(Activity): Provide only the number of lines below that hold "height".
########################################
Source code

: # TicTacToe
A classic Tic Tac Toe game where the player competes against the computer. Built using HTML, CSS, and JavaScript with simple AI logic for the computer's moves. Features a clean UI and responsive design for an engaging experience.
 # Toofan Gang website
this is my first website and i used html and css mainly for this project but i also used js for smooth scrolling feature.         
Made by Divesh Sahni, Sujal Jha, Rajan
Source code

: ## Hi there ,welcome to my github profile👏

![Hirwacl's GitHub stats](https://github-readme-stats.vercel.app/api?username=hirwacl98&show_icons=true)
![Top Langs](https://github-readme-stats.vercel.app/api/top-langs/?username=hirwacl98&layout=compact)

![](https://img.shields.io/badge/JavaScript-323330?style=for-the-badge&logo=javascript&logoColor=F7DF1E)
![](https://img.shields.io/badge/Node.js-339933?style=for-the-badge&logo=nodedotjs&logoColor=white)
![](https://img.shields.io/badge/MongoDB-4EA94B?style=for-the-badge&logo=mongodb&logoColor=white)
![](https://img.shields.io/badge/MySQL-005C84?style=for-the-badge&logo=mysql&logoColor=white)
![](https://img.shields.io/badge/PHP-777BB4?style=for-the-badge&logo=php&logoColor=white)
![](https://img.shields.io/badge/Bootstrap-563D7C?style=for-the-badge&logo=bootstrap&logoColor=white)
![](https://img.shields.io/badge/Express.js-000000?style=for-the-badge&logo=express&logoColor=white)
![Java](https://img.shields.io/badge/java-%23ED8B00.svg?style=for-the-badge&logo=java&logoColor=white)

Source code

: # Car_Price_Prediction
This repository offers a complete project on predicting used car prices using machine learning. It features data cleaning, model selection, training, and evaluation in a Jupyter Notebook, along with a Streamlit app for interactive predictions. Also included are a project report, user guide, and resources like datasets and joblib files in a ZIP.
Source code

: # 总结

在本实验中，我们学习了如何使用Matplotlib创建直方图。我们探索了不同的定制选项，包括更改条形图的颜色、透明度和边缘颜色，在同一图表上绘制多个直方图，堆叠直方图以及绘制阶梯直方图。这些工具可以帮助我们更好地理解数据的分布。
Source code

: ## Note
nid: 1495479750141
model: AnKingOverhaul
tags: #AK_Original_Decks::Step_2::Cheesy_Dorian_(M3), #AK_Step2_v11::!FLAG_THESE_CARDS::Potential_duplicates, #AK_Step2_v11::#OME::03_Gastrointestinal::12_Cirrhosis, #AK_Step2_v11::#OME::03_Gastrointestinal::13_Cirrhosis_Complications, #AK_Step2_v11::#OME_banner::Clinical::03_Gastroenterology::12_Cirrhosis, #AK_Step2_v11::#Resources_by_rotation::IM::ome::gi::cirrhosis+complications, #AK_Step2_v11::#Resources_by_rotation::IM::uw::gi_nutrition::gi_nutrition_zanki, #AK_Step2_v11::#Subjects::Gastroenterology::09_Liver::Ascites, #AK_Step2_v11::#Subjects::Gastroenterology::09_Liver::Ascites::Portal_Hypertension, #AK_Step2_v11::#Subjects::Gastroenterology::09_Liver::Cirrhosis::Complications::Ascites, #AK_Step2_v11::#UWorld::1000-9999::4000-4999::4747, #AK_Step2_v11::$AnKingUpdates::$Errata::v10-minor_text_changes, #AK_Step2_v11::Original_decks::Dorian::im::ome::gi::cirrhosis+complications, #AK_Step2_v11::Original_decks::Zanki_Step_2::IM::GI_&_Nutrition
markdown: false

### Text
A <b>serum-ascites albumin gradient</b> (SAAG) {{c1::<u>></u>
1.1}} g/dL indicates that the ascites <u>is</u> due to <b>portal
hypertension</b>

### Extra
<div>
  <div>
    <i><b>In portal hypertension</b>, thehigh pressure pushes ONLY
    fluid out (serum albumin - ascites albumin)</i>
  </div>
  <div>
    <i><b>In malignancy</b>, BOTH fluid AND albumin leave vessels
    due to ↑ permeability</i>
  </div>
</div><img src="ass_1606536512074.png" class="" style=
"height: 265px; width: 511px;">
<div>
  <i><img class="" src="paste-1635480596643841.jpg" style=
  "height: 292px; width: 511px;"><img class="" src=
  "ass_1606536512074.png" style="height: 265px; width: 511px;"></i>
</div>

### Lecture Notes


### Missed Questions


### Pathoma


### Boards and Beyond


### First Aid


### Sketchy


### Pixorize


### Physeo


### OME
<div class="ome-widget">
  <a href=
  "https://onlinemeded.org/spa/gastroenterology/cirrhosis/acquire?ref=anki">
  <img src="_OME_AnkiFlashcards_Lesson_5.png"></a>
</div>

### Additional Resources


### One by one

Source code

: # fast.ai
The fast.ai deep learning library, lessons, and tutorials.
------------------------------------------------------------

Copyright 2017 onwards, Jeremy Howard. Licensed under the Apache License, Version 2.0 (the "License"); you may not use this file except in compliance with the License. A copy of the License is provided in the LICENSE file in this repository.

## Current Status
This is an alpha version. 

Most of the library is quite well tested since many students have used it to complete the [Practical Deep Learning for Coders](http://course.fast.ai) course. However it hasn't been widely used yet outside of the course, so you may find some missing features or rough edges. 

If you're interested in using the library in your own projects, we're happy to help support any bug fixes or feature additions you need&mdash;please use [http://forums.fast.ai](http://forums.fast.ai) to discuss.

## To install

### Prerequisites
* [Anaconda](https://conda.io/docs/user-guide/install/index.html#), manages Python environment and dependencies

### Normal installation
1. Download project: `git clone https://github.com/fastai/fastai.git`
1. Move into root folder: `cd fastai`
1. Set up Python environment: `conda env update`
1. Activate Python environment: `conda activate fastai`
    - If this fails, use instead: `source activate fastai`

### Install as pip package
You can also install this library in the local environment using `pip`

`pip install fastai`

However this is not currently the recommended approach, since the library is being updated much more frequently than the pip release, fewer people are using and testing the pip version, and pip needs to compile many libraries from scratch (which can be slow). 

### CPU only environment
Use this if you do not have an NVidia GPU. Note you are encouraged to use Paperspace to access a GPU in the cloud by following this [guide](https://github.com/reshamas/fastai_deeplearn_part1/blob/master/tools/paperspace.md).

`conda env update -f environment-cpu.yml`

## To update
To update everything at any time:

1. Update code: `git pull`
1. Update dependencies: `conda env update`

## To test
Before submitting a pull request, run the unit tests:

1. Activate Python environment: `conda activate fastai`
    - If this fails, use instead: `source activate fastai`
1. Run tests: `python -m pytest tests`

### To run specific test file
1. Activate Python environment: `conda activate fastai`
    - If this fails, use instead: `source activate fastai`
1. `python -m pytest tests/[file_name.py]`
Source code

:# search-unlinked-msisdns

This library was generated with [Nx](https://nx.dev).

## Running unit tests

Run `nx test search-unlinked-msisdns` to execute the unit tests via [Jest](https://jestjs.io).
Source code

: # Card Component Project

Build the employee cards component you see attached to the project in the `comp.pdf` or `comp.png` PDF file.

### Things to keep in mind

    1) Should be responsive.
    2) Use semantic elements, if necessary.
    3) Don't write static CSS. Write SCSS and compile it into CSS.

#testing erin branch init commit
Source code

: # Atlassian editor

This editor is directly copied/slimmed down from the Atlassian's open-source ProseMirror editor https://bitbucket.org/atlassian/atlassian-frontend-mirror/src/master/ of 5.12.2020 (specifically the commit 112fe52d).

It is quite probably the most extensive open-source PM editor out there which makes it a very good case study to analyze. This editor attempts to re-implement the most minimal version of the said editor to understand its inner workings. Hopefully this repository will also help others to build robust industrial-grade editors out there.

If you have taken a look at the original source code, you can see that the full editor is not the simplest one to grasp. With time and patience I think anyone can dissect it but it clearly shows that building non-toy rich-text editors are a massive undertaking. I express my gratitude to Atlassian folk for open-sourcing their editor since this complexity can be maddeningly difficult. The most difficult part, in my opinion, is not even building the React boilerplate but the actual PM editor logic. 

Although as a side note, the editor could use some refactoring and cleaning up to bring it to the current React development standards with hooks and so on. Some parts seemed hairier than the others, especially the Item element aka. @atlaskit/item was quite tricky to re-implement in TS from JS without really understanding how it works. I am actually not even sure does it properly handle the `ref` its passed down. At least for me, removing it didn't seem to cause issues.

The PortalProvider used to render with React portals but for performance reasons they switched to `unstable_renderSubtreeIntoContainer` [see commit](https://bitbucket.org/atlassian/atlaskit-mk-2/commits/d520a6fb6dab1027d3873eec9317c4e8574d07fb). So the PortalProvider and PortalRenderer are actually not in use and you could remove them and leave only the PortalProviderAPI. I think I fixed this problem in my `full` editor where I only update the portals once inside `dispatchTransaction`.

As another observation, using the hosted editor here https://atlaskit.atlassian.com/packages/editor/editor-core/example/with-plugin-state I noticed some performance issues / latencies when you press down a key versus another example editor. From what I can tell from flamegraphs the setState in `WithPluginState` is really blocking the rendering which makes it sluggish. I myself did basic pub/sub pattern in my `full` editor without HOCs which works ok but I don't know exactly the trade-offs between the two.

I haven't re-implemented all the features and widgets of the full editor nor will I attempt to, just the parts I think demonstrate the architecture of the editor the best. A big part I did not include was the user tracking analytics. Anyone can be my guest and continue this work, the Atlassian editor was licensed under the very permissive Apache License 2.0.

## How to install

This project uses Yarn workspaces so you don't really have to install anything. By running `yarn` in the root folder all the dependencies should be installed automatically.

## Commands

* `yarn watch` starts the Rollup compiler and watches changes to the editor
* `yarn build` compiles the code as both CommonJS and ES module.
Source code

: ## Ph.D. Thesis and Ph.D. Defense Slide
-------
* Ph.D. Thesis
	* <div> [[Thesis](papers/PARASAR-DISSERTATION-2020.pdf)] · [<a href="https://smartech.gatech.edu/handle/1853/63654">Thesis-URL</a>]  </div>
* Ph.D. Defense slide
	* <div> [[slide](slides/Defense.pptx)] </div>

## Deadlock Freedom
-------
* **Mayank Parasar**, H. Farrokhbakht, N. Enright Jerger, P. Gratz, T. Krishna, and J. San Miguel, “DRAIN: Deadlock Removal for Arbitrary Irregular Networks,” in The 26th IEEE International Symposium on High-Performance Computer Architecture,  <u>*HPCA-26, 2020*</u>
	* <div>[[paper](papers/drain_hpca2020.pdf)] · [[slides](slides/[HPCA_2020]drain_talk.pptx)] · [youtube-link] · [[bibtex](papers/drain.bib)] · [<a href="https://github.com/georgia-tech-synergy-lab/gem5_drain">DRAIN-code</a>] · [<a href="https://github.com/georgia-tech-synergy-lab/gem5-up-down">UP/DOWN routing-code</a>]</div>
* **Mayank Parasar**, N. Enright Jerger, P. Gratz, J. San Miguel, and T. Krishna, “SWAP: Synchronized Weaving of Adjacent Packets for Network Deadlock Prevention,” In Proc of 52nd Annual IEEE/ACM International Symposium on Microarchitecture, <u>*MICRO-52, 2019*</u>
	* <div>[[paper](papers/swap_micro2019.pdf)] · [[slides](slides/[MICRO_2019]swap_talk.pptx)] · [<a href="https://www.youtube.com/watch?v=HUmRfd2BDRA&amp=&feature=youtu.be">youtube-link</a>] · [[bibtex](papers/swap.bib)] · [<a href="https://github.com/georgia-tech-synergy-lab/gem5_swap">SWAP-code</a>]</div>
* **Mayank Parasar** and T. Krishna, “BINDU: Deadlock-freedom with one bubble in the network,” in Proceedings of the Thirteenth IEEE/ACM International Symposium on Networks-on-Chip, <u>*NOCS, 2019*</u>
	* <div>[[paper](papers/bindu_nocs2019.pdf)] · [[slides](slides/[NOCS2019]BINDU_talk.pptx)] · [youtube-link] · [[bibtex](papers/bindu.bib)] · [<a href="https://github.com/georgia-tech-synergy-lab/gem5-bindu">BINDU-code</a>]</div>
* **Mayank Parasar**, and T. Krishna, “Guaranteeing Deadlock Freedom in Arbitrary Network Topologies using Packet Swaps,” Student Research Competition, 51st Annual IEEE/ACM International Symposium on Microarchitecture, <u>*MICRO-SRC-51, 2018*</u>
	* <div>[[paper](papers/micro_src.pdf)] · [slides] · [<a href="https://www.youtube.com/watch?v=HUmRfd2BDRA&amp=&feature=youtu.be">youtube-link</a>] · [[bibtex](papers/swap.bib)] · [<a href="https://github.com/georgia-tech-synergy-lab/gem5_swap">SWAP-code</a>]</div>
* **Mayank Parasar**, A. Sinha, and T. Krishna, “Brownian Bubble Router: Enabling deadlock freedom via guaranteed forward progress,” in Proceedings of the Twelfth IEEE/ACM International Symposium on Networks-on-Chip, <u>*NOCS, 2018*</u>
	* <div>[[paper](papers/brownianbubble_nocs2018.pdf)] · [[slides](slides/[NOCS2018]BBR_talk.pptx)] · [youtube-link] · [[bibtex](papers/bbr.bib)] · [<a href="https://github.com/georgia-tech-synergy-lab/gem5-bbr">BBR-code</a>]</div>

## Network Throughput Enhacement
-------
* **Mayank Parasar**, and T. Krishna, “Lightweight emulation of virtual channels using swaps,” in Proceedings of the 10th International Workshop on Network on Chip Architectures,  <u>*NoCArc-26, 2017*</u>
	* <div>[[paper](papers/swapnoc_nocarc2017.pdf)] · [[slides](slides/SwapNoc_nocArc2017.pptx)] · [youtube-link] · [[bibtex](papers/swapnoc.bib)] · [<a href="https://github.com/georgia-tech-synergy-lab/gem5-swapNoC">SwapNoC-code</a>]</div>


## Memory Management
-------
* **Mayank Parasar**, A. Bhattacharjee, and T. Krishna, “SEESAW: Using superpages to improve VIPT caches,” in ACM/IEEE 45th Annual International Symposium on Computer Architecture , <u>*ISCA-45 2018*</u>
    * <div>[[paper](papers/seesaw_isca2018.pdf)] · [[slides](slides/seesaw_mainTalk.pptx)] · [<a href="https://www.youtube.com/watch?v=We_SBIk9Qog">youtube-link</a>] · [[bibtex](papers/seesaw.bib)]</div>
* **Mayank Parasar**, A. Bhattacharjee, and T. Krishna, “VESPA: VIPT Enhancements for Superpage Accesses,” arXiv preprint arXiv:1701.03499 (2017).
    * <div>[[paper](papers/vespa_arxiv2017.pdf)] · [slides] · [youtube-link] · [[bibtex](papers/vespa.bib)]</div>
########################################
(Answer to this task): 3